** Provided data follows **

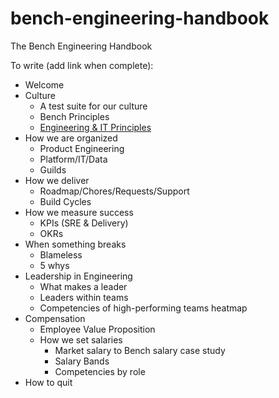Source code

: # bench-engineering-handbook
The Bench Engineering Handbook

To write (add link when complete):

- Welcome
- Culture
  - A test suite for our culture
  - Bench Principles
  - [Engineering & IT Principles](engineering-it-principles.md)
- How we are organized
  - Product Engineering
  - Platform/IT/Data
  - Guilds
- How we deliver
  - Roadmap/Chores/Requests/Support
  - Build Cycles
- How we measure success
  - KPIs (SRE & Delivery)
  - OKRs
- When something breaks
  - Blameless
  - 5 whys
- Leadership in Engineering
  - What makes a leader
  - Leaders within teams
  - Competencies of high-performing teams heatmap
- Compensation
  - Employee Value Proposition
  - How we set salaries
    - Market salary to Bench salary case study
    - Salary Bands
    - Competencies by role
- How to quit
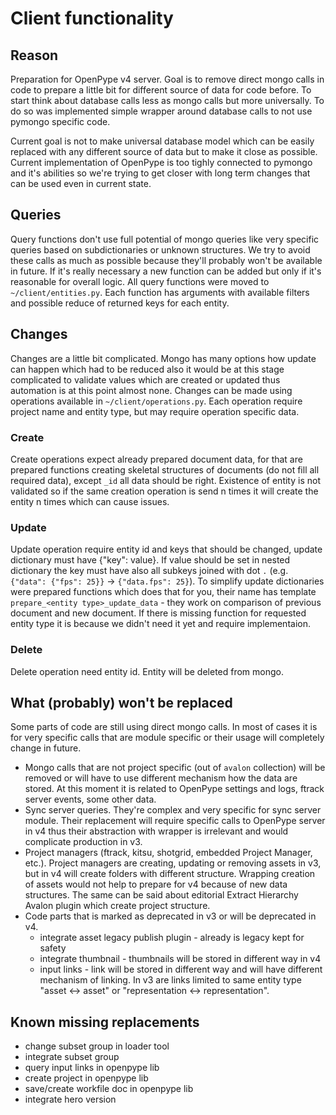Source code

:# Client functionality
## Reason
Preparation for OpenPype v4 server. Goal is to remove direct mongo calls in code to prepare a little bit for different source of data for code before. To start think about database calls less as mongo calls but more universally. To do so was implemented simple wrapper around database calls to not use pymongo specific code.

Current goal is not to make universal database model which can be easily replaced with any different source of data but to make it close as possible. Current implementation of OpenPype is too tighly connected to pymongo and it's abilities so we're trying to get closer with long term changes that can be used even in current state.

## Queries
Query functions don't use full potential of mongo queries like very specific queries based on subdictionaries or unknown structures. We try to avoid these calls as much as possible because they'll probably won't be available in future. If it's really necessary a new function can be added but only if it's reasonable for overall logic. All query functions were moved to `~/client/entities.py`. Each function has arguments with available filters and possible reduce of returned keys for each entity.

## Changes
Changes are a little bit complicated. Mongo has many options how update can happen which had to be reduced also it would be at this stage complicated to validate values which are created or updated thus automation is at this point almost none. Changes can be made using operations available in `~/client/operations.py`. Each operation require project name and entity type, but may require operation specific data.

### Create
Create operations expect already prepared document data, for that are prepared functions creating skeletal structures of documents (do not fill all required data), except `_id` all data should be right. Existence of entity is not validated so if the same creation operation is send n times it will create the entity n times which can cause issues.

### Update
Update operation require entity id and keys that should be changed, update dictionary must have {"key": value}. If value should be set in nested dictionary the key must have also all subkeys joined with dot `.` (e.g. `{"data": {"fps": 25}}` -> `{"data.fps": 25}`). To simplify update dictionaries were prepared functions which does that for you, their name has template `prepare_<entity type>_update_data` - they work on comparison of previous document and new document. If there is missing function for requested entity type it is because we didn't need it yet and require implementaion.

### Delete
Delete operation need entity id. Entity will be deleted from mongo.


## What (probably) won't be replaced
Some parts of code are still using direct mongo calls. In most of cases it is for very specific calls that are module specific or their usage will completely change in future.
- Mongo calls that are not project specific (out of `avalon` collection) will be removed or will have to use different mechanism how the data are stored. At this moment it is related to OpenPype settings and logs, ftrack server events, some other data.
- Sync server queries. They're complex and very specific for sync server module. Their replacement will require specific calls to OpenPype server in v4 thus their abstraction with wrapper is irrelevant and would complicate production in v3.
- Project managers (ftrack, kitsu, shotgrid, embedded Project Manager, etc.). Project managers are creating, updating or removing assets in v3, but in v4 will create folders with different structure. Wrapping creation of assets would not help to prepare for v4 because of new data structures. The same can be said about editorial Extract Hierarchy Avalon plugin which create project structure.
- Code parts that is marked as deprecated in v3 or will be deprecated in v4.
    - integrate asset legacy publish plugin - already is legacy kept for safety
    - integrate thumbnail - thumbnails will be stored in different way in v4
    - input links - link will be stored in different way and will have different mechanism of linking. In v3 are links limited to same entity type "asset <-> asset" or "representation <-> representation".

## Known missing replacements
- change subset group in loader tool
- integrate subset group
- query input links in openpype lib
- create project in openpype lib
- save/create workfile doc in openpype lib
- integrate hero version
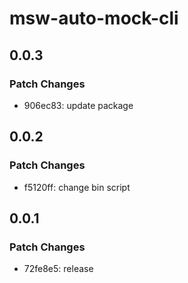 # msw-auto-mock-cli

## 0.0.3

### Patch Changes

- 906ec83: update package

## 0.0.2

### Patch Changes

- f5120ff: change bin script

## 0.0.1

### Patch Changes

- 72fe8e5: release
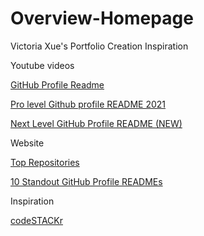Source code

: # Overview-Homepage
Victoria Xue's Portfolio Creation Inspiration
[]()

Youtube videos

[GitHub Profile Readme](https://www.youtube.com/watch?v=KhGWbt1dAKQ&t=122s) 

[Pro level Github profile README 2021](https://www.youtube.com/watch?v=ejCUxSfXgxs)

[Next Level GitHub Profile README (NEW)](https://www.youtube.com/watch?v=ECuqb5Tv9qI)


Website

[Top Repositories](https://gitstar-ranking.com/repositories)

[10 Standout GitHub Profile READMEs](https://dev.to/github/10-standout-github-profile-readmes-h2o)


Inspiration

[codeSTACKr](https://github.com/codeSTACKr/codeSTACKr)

** End of Provided data **
** Provided data follows **

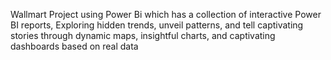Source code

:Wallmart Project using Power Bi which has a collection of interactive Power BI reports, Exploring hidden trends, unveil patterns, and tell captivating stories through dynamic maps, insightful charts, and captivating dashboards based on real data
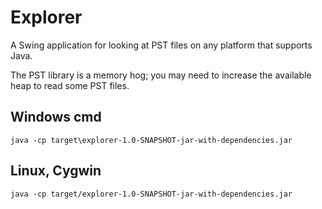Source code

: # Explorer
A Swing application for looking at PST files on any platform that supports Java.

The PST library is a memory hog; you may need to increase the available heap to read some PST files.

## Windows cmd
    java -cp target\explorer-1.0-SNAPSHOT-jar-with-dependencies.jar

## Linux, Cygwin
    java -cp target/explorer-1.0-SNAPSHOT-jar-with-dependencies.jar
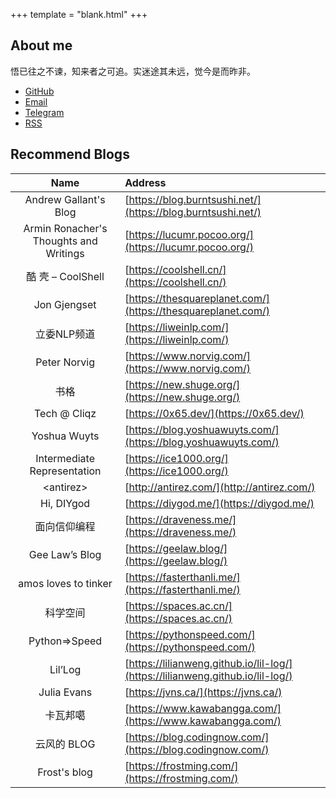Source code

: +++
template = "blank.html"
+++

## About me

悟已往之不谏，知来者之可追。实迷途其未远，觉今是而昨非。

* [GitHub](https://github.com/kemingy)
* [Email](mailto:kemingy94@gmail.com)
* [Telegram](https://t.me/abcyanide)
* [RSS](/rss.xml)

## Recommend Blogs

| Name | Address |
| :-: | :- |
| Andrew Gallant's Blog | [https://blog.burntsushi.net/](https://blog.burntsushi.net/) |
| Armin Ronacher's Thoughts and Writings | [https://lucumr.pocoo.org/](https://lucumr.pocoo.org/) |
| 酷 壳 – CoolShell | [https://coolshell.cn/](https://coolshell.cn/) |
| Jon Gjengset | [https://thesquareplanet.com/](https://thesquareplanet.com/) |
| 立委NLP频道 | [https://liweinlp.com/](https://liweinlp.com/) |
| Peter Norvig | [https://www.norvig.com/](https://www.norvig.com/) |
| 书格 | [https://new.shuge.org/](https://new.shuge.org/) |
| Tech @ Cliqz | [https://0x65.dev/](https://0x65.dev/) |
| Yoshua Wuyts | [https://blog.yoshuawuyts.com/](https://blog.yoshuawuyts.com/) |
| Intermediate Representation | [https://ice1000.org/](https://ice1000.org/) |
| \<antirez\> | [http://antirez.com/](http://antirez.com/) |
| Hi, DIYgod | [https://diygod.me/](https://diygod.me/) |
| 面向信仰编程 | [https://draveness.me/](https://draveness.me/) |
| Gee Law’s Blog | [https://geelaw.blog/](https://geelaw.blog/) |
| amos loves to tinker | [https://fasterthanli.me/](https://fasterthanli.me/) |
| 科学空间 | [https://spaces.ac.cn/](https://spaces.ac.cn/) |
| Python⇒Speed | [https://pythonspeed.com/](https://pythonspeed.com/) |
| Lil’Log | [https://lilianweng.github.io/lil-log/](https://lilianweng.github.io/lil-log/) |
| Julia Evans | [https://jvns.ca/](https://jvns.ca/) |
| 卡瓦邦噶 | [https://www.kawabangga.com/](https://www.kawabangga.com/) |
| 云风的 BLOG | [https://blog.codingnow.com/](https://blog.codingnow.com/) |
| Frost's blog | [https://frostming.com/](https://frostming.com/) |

** End of Provided data **
** Provided data follows **

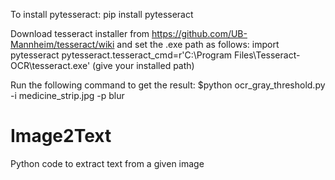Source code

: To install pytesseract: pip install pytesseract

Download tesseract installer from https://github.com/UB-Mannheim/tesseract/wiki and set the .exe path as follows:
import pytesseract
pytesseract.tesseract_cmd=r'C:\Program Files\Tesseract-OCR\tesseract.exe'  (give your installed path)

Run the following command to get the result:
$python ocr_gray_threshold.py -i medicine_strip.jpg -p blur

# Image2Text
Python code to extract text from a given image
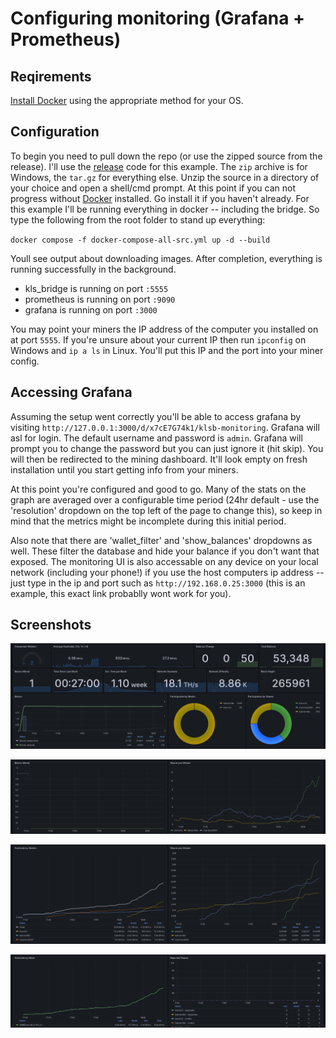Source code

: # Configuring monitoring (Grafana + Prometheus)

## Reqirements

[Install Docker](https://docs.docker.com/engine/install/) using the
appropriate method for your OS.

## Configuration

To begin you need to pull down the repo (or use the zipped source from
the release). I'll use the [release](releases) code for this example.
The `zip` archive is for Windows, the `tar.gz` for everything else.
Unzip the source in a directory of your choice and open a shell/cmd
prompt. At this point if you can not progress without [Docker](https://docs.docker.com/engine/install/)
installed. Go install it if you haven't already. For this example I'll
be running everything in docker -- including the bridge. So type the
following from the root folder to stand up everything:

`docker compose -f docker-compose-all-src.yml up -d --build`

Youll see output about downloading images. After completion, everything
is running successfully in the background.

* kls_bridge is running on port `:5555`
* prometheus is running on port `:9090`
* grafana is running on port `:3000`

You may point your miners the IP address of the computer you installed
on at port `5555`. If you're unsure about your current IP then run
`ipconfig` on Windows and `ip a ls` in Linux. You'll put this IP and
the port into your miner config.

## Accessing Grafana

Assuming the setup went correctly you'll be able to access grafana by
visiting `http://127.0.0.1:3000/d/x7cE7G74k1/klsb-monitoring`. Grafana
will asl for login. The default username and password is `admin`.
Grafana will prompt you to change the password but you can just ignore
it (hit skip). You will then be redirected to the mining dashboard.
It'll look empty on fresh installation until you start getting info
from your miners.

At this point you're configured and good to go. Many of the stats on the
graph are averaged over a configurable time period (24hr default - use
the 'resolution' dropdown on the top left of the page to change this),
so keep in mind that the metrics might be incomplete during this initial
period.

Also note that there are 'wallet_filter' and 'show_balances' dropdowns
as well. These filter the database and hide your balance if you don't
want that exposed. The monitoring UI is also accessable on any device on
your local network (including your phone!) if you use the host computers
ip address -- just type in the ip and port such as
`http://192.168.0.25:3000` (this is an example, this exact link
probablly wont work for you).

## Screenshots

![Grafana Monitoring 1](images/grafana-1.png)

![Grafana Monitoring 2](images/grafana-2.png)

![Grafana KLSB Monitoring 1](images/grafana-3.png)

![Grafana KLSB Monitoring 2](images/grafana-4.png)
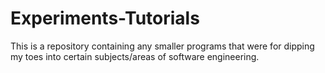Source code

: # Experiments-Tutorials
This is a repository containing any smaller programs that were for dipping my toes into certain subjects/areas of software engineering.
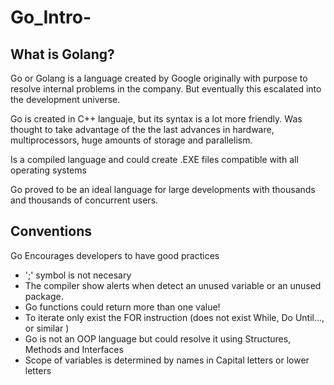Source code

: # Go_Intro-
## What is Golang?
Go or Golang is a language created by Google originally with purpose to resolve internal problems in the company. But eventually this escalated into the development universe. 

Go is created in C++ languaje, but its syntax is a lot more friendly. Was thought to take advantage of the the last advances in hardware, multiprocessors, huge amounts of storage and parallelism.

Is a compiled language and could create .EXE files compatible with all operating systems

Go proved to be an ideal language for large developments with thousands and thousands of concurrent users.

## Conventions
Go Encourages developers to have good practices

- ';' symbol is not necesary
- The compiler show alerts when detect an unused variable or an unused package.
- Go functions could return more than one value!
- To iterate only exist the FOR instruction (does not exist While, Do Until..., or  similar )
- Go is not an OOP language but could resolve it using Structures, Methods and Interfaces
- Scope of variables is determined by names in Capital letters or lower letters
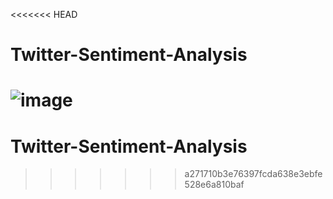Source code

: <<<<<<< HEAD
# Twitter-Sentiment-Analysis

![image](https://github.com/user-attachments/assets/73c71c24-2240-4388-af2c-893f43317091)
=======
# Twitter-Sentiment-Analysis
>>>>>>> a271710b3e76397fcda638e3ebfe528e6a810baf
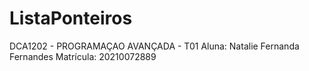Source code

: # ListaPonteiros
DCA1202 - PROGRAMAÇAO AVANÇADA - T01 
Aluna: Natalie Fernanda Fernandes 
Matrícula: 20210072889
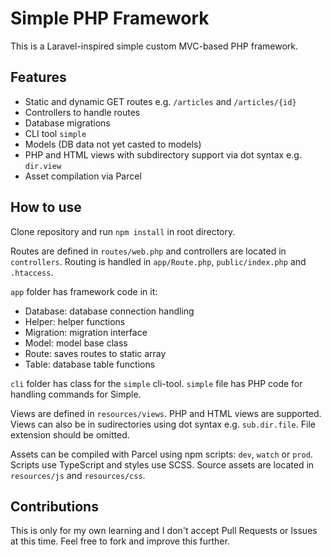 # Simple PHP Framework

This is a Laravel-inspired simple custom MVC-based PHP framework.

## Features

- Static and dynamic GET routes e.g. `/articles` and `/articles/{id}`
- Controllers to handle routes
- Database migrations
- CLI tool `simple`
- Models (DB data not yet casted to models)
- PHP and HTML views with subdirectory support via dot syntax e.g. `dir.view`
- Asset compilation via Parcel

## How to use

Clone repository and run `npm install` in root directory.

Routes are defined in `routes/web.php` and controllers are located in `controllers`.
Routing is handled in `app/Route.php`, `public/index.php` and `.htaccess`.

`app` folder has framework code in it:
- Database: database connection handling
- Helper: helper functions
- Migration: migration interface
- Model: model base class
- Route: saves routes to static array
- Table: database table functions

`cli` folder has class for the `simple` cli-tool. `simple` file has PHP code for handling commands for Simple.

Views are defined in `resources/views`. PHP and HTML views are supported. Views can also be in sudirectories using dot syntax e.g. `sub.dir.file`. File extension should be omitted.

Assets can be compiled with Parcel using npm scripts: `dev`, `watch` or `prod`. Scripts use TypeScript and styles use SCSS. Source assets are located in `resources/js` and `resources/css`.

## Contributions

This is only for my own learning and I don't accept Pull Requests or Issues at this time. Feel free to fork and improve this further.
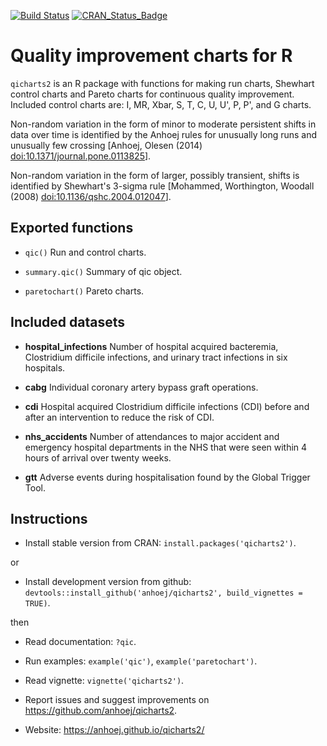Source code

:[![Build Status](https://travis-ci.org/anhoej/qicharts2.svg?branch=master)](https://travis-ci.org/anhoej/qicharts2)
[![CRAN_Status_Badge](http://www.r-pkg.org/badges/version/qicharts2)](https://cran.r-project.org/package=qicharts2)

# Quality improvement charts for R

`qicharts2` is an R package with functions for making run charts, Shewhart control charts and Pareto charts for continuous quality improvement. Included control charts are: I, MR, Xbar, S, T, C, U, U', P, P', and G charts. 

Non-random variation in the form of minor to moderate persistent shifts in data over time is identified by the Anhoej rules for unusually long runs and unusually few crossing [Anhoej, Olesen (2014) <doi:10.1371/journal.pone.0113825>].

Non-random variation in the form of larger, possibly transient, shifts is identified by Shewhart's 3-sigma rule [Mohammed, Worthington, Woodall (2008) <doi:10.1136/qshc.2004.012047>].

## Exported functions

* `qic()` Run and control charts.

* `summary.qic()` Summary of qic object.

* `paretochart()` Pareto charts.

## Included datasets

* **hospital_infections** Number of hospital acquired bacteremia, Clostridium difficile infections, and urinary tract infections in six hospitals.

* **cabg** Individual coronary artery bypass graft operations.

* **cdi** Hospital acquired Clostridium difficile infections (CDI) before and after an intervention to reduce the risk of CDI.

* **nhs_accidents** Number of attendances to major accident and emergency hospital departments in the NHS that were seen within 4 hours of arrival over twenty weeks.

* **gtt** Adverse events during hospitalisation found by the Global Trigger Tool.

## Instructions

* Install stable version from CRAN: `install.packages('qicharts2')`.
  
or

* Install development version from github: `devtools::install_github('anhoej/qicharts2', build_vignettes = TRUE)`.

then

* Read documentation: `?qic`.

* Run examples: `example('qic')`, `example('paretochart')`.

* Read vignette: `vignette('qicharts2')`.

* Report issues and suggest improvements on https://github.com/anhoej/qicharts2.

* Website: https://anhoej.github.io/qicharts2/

** End of Provided data **

> [Exercise prompt]:
Reproduce, word for word and in full, only the lines above that start at the line with "Blog | [https://geelaw.blog/](https://geelaw.blog/) |" and run through the line with "blog | [https://frostming.com/](https://frostming.com/) |", both ends included.

> [Your solution]:
| Gee Law’s Blog | [https://geelaw.blog/](https://geelaw.blog/) |
| amos loves to tinker | [https://fasterthanli.me/](https://fasterthanli.me/) |
| 科学空间 | [https://spaces.ac.cn/](https://spaces.ac.cn/) |
| Python⇒Speed | [https://pythonspeed.com/](https://pythonspeed.com/) |
| Lil’Log | [https://lilianweng.github.io/lil-log/](https://lilianweng.github.io/lil-log/) |
| Julia Evans | [https://jvns.ca/](https://jvns.ca/) |
| 卡瓦邦噶 | [https://www.kawabangga.com/](https://www.kawabangga.com/) |
| 云风的 BLOG | [https://blog.codingnow.com/](https://blog.codingnow.com/) |
| Frost's blog | [https://frostming.com/](https://frostming.com/) |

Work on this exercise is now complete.